__INSTRUCTIONS TO FOLLOW__: Find the word "style" in the data. Return every line where it appears.

__Items listed in a dataset__:
***

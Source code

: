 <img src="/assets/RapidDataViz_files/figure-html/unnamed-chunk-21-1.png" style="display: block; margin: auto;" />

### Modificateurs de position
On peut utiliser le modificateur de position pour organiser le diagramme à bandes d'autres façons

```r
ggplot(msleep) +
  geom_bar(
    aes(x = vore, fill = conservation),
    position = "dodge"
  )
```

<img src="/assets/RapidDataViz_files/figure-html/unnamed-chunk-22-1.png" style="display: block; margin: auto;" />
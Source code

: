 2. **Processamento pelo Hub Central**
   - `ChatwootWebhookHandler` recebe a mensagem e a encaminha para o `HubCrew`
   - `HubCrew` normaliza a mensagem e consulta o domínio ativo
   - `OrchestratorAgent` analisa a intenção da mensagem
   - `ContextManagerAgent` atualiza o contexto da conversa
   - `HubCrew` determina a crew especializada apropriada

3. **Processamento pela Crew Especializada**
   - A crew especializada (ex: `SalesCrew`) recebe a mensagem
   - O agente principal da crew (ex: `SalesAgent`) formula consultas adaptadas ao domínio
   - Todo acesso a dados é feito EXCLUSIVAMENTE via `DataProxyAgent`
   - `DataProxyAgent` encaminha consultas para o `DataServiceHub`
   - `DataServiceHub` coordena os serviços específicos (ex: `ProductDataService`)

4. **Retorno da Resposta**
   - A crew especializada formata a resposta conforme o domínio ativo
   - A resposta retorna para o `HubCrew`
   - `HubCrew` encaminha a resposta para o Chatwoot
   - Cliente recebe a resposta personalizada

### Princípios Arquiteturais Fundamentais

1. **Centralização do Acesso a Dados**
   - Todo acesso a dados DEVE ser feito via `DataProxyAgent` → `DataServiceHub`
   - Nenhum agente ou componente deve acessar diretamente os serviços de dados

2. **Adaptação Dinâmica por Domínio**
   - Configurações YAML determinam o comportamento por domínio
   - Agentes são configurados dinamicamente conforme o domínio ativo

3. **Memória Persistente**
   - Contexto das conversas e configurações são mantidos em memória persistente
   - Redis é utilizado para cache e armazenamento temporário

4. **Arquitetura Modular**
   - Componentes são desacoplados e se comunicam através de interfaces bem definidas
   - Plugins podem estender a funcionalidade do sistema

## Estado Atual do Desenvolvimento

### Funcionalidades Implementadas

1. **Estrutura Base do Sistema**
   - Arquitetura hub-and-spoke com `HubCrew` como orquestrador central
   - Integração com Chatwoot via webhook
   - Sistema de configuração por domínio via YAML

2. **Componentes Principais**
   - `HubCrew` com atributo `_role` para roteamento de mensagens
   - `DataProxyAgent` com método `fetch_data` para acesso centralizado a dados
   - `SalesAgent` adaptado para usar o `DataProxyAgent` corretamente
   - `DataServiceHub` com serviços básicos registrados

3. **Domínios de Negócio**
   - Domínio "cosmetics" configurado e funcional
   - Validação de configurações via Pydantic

***

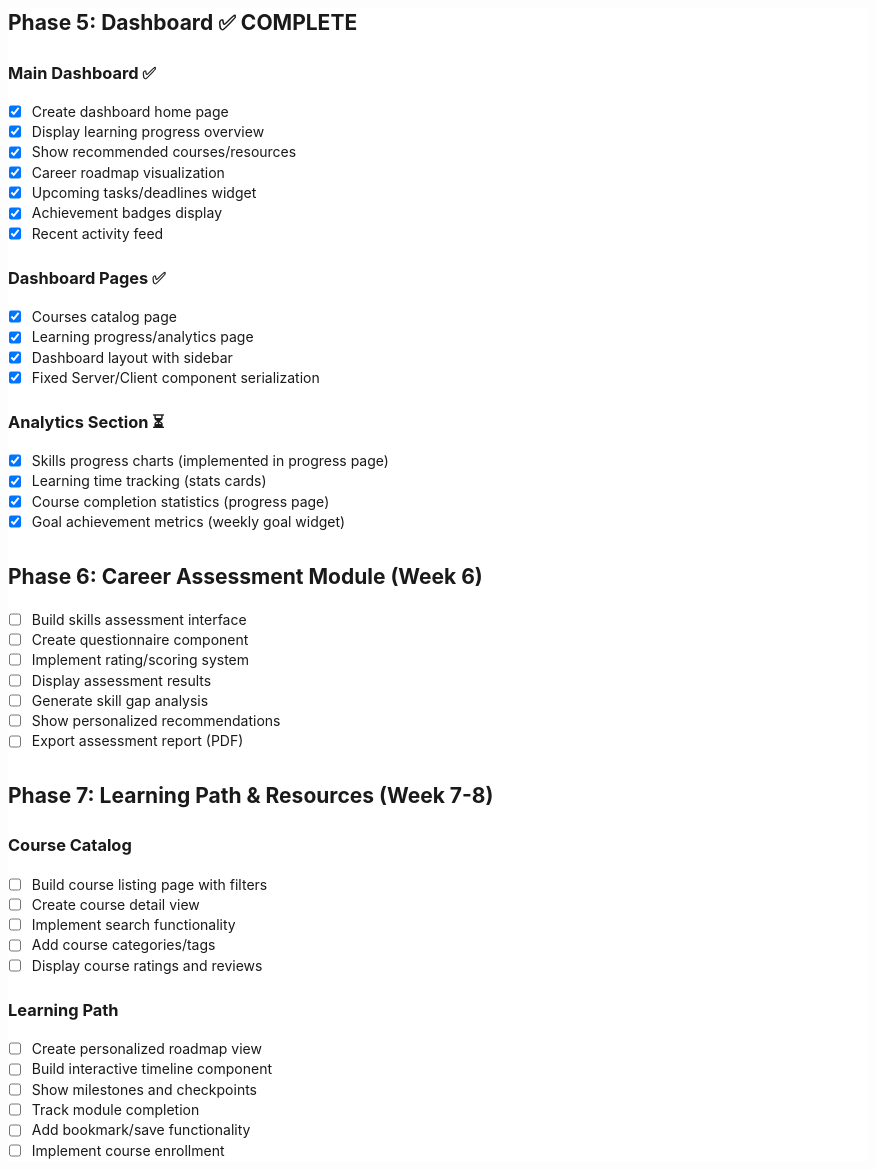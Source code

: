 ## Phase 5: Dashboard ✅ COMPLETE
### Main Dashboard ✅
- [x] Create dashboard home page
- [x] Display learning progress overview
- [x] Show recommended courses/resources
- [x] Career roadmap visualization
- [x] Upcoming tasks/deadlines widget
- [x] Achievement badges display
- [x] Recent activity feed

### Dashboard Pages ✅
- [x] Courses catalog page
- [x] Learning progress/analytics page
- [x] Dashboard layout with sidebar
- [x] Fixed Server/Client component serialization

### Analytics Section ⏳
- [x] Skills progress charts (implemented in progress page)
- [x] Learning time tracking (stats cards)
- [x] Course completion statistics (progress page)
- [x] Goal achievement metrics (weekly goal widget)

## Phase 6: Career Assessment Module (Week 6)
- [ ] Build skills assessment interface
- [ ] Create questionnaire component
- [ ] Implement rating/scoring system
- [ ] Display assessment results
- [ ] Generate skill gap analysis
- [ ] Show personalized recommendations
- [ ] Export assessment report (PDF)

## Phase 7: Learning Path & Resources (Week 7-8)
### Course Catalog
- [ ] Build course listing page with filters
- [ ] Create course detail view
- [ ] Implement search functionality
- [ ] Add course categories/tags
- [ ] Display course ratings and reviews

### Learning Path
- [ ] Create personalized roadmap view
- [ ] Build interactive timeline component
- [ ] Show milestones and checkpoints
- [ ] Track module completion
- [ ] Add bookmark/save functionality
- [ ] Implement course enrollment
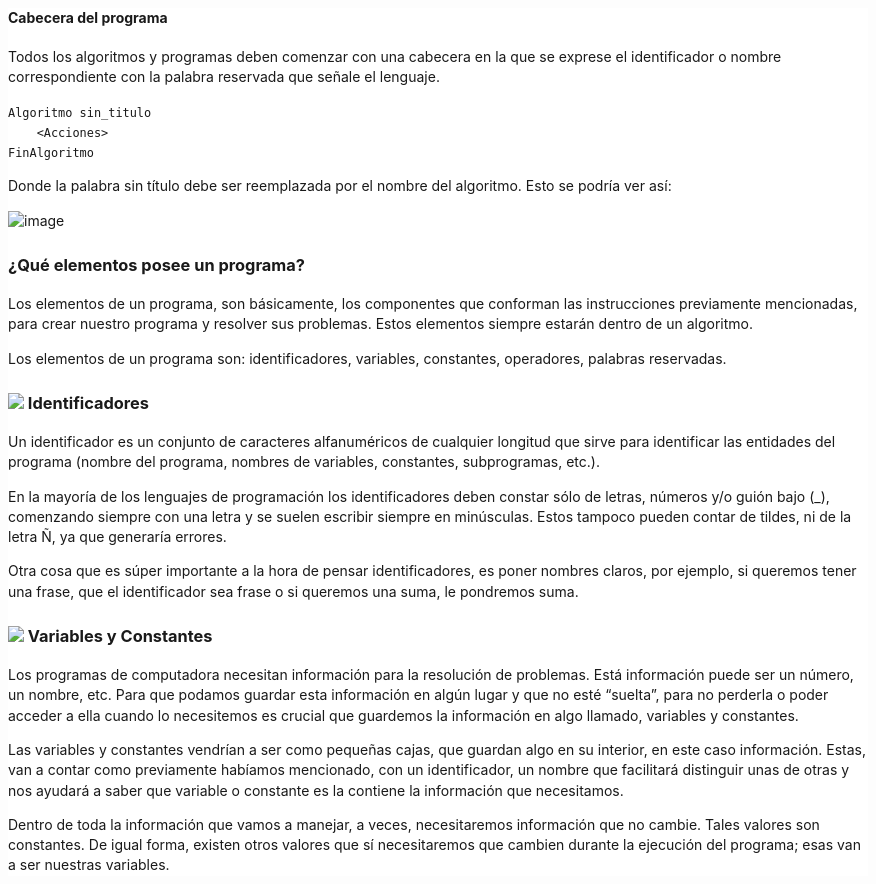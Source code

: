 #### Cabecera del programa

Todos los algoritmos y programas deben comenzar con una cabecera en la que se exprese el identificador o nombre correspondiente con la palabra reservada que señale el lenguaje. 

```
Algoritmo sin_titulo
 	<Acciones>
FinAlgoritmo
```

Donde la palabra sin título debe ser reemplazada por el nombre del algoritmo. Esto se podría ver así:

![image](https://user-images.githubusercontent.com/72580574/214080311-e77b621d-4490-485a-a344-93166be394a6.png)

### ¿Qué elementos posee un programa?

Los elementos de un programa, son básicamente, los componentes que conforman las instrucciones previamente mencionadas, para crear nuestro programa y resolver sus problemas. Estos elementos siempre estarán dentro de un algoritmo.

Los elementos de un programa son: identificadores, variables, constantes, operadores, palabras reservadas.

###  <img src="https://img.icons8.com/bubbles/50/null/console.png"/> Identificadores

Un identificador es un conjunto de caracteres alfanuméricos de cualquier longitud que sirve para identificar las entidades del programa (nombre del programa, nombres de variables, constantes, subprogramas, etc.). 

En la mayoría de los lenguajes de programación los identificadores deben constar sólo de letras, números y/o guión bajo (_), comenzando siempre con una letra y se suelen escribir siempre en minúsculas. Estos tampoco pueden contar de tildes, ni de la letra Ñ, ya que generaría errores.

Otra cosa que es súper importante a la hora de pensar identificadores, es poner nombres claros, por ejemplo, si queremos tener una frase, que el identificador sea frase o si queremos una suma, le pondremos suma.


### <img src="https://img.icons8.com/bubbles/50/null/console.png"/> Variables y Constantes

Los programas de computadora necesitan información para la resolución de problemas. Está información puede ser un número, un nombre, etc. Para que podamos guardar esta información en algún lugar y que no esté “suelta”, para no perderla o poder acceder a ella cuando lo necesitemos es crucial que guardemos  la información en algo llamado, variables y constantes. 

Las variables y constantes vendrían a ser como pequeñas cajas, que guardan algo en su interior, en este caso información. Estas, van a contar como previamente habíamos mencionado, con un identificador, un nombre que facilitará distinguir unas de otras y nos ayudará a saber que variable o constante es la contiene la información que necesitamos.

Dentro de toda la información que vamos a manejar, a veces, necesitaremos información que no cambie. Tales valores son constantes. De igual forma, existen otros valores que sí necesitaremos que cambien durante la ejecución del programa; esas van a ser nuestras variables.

***

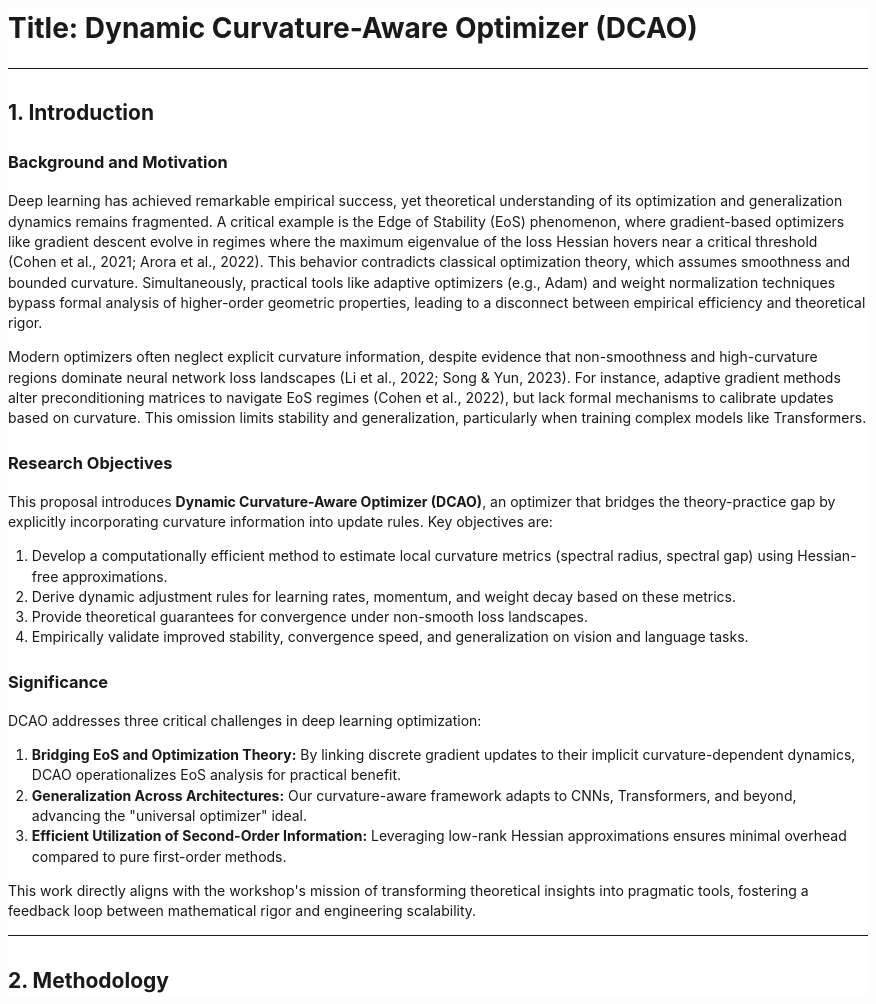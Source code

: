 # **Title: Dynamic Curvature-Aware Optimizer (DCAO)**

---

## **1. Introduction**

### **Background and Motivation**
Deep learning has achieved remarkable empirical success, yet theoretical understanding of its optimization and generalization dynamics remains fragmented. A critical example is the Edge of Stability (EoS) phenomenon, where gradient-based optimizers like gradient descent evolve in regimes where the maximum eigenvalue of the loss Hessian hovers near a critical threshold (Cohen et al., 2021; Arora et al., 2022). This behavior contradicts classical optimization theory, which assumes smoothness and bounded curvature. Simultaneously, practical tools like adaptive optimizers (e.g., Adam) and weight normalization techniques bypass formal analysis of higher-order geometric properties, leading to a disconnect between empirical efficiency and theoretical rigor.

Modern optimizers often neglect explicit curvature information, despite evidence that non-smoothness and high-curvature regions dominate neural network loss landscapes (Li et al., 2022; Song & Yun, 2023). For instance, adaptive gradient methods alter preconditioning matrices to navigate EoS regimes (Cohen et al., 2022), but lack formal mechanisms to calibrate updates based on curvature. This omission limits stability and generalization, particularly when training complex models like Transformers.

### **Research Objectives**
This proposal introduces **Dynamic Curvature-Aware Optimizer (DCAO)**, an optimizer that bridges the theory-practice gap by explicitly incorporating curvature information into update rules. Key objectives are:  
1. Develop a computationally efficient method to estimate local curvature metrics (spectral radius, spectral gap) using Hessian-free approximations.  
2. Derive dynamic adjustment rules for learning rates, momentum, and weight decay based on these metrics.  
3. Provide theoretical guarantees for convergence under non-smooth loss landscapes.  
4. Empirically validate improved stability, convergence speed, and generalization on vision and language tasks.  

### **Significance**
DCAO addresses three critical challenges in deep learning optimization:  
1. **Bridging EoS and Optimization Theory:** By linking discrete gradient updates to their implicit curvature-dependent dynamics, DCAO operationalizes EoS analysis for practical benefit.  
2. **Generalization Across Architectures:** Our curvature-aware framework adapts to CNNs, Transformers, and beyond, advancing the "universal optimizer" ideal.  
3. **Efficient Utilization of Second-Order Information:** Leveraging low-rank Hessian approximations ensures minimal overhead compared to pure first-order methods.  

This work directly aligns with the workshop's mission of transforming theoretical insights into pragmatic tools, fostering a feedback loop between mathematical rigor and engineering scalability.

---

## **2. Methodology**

***

__TASK ANSWER__:
: <img src="/assets/RapidDataViz_files/figure-html/unnamed-chunk-21-1.png" style="display: block; margin: auto;" />
<img src="/assets/RapidDataViz_files/figure-html/unnamed-chunk-22-1.png" style="display: block; margin: auto;" />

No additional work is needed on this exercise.